Output all entries verbatim.

Items from a data source
□ □ □
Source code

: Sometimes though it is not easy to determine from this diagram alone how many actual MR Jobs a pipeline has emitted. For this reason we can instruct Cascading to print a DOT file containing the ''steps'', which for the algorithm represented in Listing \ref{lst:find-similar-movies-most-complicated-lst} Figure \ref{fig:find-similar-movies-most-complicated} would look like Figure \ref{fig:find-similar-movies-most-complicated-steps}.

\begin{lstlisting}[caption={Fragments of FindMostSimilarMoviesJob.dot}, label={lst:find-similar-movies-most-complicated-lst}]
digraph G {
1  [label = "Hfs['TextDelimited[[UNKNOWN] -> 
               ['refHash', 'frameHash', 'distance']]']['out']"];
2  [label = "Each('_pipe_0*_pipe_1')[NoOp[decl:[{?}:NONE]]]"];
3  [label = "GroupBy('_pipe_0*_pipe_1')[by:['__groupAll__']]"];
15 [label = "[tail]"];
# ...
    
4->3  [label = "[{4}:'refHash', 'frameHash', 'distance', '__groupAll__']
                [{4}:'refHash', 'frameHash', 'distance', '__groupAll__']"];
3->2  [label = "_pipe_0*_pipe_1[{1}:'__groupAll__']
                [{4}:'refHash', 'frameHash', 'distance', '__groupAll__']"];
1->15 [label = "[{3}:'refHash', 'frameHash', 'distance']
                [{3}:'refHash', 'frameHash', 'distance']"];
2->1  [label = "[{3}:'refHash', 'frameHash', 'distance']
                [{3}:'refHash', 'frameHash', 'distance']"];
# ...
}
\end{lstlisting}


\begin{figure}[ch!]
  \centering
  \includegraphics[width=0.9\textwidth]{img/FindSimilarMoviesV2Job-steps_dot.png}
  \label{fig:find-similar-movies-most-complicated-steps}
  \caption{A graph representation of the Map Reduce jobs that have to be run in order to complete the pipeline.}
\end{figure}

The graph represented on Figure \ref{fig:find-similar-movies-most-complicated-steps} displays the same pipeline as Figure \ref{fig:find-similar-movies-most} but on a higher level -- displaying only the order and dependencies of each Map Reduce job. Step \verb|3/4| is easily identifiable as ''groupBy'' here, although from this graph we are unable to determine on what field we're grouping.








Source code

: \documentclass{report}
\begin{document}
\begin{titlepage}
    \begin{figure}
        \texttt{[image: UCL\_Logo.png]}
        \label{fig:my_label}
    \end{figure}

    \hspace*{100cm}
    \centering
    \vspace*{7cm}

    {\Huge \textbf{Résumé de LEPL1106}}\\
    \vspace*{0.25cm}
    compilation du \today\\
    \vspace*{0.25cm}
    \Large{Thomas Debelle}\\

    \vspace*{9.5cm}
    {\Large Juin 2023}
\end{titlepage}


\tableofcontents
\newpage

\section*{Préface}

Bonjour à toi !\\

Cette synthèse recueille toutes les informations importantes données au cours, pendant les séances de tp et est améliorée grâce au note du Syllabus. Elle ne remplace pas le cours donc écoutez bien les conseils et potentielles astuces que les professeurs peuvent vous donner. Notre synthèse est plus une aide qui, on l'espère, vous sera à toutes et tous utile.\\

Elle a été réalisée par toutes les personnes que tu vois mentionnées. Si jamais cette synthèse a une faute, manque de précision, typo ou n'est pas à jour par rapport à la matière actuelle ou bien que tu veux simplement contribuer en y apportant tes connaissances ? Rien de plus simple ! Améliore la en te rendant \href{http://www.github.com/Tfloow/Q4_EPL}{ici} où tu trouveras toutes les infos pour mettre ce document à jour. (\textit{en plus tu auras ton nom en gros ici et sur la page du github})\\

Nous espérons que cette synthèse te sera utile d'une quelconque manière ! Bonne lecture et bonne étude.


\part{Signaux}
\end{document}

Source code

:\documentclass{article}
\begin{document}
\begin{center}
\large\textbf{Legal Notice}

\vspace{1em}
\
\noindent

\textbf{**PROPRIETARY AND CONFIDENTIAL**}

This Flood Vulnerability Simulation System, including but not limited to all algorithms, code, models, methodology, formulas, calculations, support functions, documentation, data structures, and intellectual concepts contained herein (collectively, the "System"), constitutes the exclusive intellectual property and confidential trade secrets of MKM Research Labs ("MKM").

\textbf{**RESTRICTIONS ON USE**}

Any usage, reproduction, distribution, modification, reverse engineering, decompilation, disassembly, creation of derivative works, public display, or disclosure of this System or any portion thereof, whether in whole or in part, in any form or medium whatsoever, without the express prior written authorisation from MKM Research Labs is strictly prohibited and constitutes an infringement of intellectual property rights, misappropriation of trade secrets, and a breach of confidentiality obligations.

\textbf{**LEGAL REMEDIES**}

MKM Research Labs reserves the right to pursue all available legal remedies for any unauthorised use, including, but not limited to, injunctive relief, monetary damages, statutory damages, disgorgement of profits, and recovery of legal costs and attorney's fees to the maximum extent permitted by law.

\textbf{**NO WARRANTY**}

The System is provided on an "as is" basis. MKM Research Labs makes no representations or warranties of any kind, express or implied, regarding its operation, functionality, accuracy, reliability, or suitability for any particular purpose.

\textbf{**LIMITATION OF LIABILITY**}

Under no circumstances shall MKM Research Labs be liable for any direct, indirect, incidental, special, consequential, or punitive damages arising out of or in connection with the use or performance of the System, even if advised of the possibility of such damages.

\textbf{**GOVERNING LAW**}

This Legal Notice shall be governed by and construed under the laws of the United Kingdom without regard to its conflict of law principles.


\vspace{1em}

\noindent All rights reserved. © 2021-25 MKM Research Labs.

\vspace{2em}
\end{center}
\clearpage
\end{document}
□ □ □
◆ Finished task
Source code

: Sometimes though it is not easy to determine from this diagram alone how many actual MR Jobs a pipeline has emitted. For this reason we can instruct Cascading to print a DOT file containing the ''steps'', which for the algorithm represented in Listing \ref{lst:find-similar-movies-most-complicated-lst} Figure \ref{fig:find-similar-movies-most-complicated} would look like Figure \ref{fig:find-similar-movies-most-complicated-steps}.

\begin{lstlisting}[caption={Fragments of FindMostSimilarMoviesJob.dot}, label={lst:find-similar-movies-most-complicated-lst}]
digraph G {
1  [label = "Hfs['TextDelimited[[UNKNOWN] -> 
               ['refHash', 'frameHash', 'distance']]']['out']"];
2  [label = "Each('_pipe_0*_pipe_1')[NoOp[decl:[{?}:NONE]]]"];
3  [label = "GroupBy('_pipe_0*_pipe_1')[by:['__groupAll__']]"];
15 [label = "[tail]"];
# ...
    
4->3  [label = "[{4}:'refHash', 'frameHash', 'distance', '__groupAll__']
                [{4}:'refHash', 'frameHash', 'distance', '__groupAll__']"];
3->2  [label = "_pipe_0*_pipe_1[{1}:'__groupAll__']
                [{4}:'refHash', 'frameHash', 'distance', '__groupAll__']"];
1->15 [label = "[{3}:'refHash', 'frameHash', 'distance']
                [{3}:'refHash', 'frameHash', 'distance']"];
2->1  [label = "[{3}:'refHash', 'frameHash', 'distance']
                [{3}:'refHash', 'frameHash', 'distance']"];
# ...
}
\end{lstlisting}


\begin{figure}[ch!]
  \centering
  \includegraphics[width=0.9\textwidth]{img/FindSimilarMoviesV2Job-steps_dot.png}
  \label{fig:find-similar-movies-most-complicated-steps}
  \caption{A graph representation of the Map Reduce jobs that have to be run in order to complete the pipeline.}
\end{figure}

The graph represented on Figure \ref{fig:find-similar-movies-most-complicated-steps} displays the same pipeline as Figure \ref{fig:find-similar-movies-most} but on a higher level -- displaying only the order and dependencies of each Map Reduce job. Step \verb|3/4| is easily identifiable as ''groupBy'' here, although from this graph we are unable to determine on what field we're grouping.








Source code

: \documentclass{report}
\begin{document}
\begin{titlepage}
    \begin{figure}
        \texttt{[image: UCL\_Logo.png]}
        \label{fig:my_label}
    \end{figure}

    \hspace*{100cm}
    \centering
    \vspace*{7cm}

    {\Huge \textbf{Résumé de LEPL1106}}\\
    \vspace*{0.25cm}
    compilation du \today\\
    \vspace*{0.25cm}
    \Large{Thomas Debelle}\\

    \vspace*{9.5cm}
    {\Large Juin 2023}
\end{titlepage}


\tableofcontents
\newpage

\section*{Préface}

Bonjour à toi !\\

Cette synthèse recueille toutes les informations importantes données au cours, pendant les séances de tp et est améliorée grâce au note du Syllabus. Elle ne remplace pas le cours donc écoutez bien les conseils et potentielles astuces que les professeurs peuvent vous donner. Notre synthèse est plus une aide qui, on l'espère, vous sera à toutes et tous utile.\\

Elle a été réalisée par toutes les personnes que tu vois mentionnées. Si jamais cette synthèse a une faute, manque de précision, typo ou n'est pas à jour par rapport à la matière actuelle ou bien que tu veux simplement contribuer en y apportant tes connaissances ? Rien de plus simple ! Améliore la en te rendant \href{http://www.github.com/Tfloow/Q4_EPL}{ici} où tu trouveras toutes les infos pour mettre ce document à jour. (\textit{en plus tu auras ton nom en gros ici et sur la page du github})\\

Nous espérons que cette synthèse te sera utile d'une quelconque manière ! Bonne lecture et bonne étude.


\part{Signaux}
\end{document}

Source code

:\documentclass{article}
\begin{document}
\begin{center}
\large\textbf{Legal Notice}

\vspace{1em}
\
\noindent

\textbf{**PROPRIETARY AND CONFIDENTIAL**}

This Flood Vulnerability Simulation System, including but not limited to all algorithms, code, models, methodology, formulas, calculations, support functions, documentation, data structures, and intellectual concepts contained herein (collectively, the "System"), constitutes the exclusive intellectual property and confidential trade secrets of MKM Research Labs ("MKM").

\textbf{**RESTRICTIONS ON USE**}

Any usage, reproduction, distribution, modification, reverse engineering, decompilation, disassembly, creation of derivative works, public display, or disclosure of this System or any portion thereof, whether in whole or in part, in any form or medium whatsoever, without the express prior written authorisation from MKM Research Labs is strictly prohibited and constitutes an infringement of intellectual property rights, misappropriation of trade secrets, and a breach of confidentiality obligations.

\textbf{**LEGAL REMEDIES**}

MKM Research Labs reserves the right to pursue all available legal remedies for any unauthorised use, including, but not limited to, injunctive relief, monetary damages, statutory damages, disgorgement of profits, and recovery of legal costs and attorney's fees to the maximum extent permitted by law.

\textbf{**NO WARRANTY**}

The System is provided on an "as is" basis. MKM Research Labs makes no representations or warranties of any kind, express or implied, regarding its operation, functionality, accuracy, reliability, or suitability for any particular purpose.

\textbf{**LIMITATION OF LIABILITY**}

Under no circumstances shall MKM Research Labs be liable for any direct, indirect, incidental, special, consequential, or punitive damages arising out of or in connection with the use or performance of the System, even if advised of the possibility of such damages.

\textbf{**GOVERNING LAW**}

This Legal Notice shall be governed by and construed under the laws of the United Kingdom without regard to its conflict of law principles.


\vspace{1em}

\noindent All rights reserved. © 2021-25 MKM Research Labs.

\vspace{2em}
\end{center}
\clearpage
\end{document}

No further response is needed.